The hype around generative AI since ChatGPT’s launch in November 2022 has driven some software vendors to rush to incorporate the technology into their applications. Despite being an early adopter of AI in general, Salesforce has taken a more measured approach to generative AI.
Following its announcement of Einstein GPT in March, the company has slowly added the generative AI functionality to a few of its applications. But behind the scenes, Salesforce has been concentrating on building a solid technical foundation for generative AI before rolling it out across the board.
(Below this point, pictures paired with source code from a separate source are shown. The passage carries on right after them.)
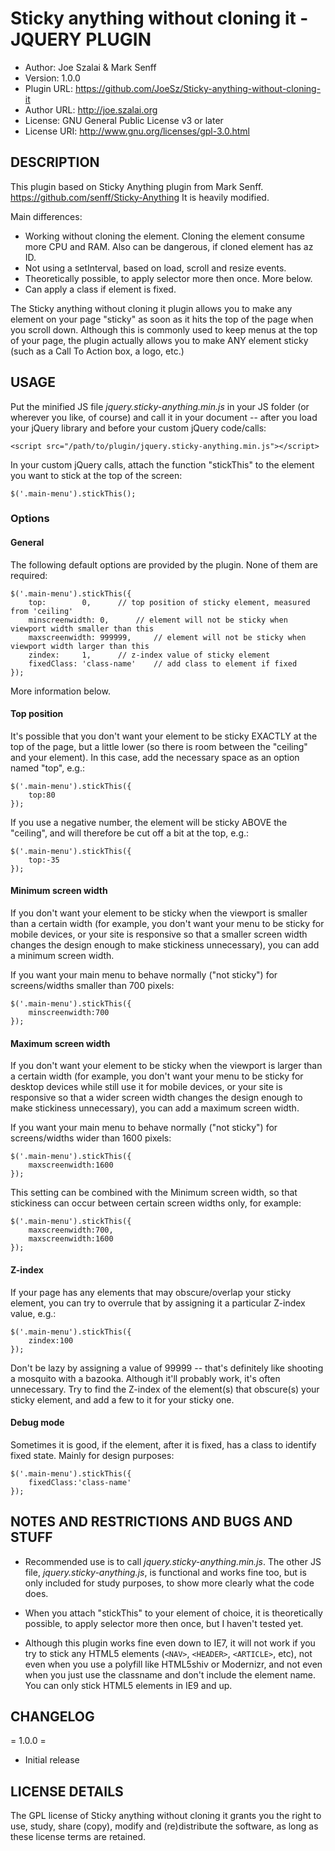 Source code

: Sticky anything without cloning it - JQUERY PLUGIN
============================================

- Author: Joe Szalai & Mark Senff
- Version: 1.0.0
- Plugin URL: https://github.com/JoeSz/Sticky-anything-without-cloning-it
- Author URL: http://joe.szalai.org
- License: GNU General Public License v3 or later
- License URI: http://www.gnu.org/licenses/gpl-3.0.html



DESCRIPTION
-----------
This plugin based on Sticky Anything plugin from Mark Senff. https://github.com/senff/Sticky-Anything
It is heavily modified.

Main differences:
- Working without cloning the element. Cloning the element consume more CPU and RAM. Also can be dangerous, if cloned element has az ID.
- Not using a setInterval, based on load, scroll and resize events.
- Theoretically possible, to apply selector more then once. More below.
- Can apply a class if element is fixed.

The Sticky anything without cloning it plugin allows you to make any element on your page "sticky" as soon as it hits the top of the page when you scroll down. Although this is commonly used to keep menus at the top of your page, the plugin actually allows you to make ANY element sticky (such as a Call To Action box, a logo, etc.)



USAGE
-----

Put the minified JS file *jquery.sticky-anything.min.js* in your JS folder (or wherever you like, of course) and call it in your document -- after you load your jQuery library and before your custom jQuery code/calls:

    <script src="/path/to/plugin/jquery.sticky-anything.min.js"></script>

In your custom jQuery calls, attach the function "stickThis" to the element you want to stick at the top of the screen:

    $('.main-menu').stickThis();


### Options

#### General

The following default options are provided by the plugin. None of them are required:

	$('.main-menu').stickThis({
        top: 		0,		// top position of sticky element, measured from 'ceiling'
        minscreenwidth:	0,		// element will not be sticky when viewport width smaller than this
        maxscreenwidth: 999999,		// element will not be sticky when viewport width larger than this
        zindex: 	1,		// z-index value of sticky element
        fixedClass:	'class-name'	// add class to element if fixed
    });

More information below.


#### Top position

It's possible that you don't want your element to be sticky EXACTLY at the top of the page, but a little lower (so there is room between the "ceiling" and your element). In this case, add the necessary space as an option named "top", e.g.:

    $('.main-menu').stickThis({
        top:80
    });

If you use a negative number, the element will be sticky ABOVE the "ceiling", and will therefore be cut off a bit at the top, e.g.:

    $('.main-menu').stickThis({
        top:-35
    });

#### Minimum screen width

If you don't want your element to be sticky when the viewport is smaller than a certain width (for example, you don't want your menu to be sticky for mobile devices, or your site is responsive so that a smaller screen width changes the design enough to make stickiness unnecessary), you can add a minimum screen width.

If you want your main menu to behave normally ("not sticky") for screens/widths smaller than 700 pixels:

    $('.main-menu').stickThis({
        minscreenwidth:700
    });

#### Maximum screen width

If you don't want your element to be sticky when the viewport is larger than a certain width (for example, you don't want your menu to be sticky for desktop devices while still use it for mobile devices, or your site is responsive so that a wider screen width changes the design enough to make stickiness unnecessary), you can add a maximum screen width.

If you want your main menu to behave normally ("not sticky") for screens/widths wider than 1600 pixels:

    $('.main-menu').stickThis({
        maxscreenwidth:1600
    });

This setting can be combined with the Minimum screen width, so that stickiness can occur between certain screen widths only, for example:

    $('.main-menu').stickThis({
        maxscreenwidth:700,
        maxscreenwidth:1600
    });


#### Z-index

If your page has any elements that may obscure/overlap your sticky element, you can try to overrule that by assigning it a particular Z-index value, e.g.:

    $('.main-menu').stickThis({
        zindex:100
    });

Don't be lazy by assigning a value of 99999 -- that's definitely like shooting a mosquito with a bazooka. Although it'll probably work, it's often unnecessary. Try to find the Z-index of the element(s) that obscure(s) your sticky element, and add a few to it for your sticky one.


#### Debug mode

Sometimes it is good, if the element, after it is fixed, has a class to identify fixed state. Mainly for design purposes:

    $('.main-menu').stickThis({
        fixedClass:'class-name'
    });



NOTES AND RESTRICTIONS AND BUGS AND STUFF
-----------------------------------------

- Recommended use is to call *jquery.sticky-anything.min.js*. The other JS file, *jquery.sticky-anything.js*, is functional and works fine too, but is only included for study purposes, to show more clearly what the code does.

- When you attach "stickThis" to your element of choice, it is theoretically possible, to apply selector more then once, but I haven't tested yet.

- Although this plugin works fine even down to IE7, it will not work if you try to stick any HTML5 elements (`<NAV>`, `<HEADER>`, `<ARTICLE>`, etc), not even when you use a polyfill like HTML5shiv or Modernizr, and not even when you just use the classname and don't include the element name. You can only stick HTML5 elements in IE9 and up.

CHANGELOG
---------

= 1.0.0 =
* Initial release


LICENSE DETAILS
---------------
The GPL license of Sticky anything without cloning it grants you the right to use, study, share (copy), modify and (re)distribute the software, as long as these license terms are retained.
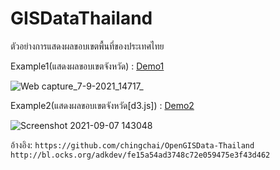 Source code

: # GISDataThailand
ตัวอย่างการแสดงผลขอบเขตพื้นที่ของประเทศไทย

Example1(แสดงผลขอบเขตจังหวัด) : [Demo1](https://somnuekm.github.io/GISDataThailand/provinces.html) 

![Web capture_7-9-2021_14717_](https://user-images.githubusercontent.com/58202287/132300022-ad7063e7-4ecf-4e2d-ad3b-16b512a15d9f.jpeg)

Example2(แสดงผลขอบเขตจังหวัด[d3.js]) : [Demo2](https://somnuekm.github.io/GISDataThailand/provincesD3JS.html) 

![Screenshot 2021-09-07 143048](https://user-images.githubusercontent.com/58202287/132303362-936141b2-ba20-46cb-bcae-c3bb564d7d76.jpg)


อ้างอิง: 
`https://github.com/chingchai/OpenGISData-Thailand`
`http://bl.ocks.org/adkdev/fe15a54ad3748c72e059475e3f43d462`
“Getting the benefits of AI isn’t quite as simple as telling your employees they should just start using a generative AI bot, right?” said Clara Shih, now CEO of Salesforce AI, in a conference call on the eve of the company’s Dreamforce customer event.
Six months ago, Shih was GM of Salesforce Service Cloud and the company wasn’t ready to unleash generative AI on its customers. What’s changed since then, apart from Shih’s title, is Salesforce has rearchitected its underlying Data Cloud and Einstein AI framework to use an improved metadata framework, creating a new platform it calls Einstein 1.
That platform is the foundation for Salesforce’s next big move: readying a new generative AI interface, Einstein Copilot, that will eventually appear in all its applications. Some customers will get access to Einstein Copilot this fall, but the company hasn’t yet said when the new conversational interface will be generally available.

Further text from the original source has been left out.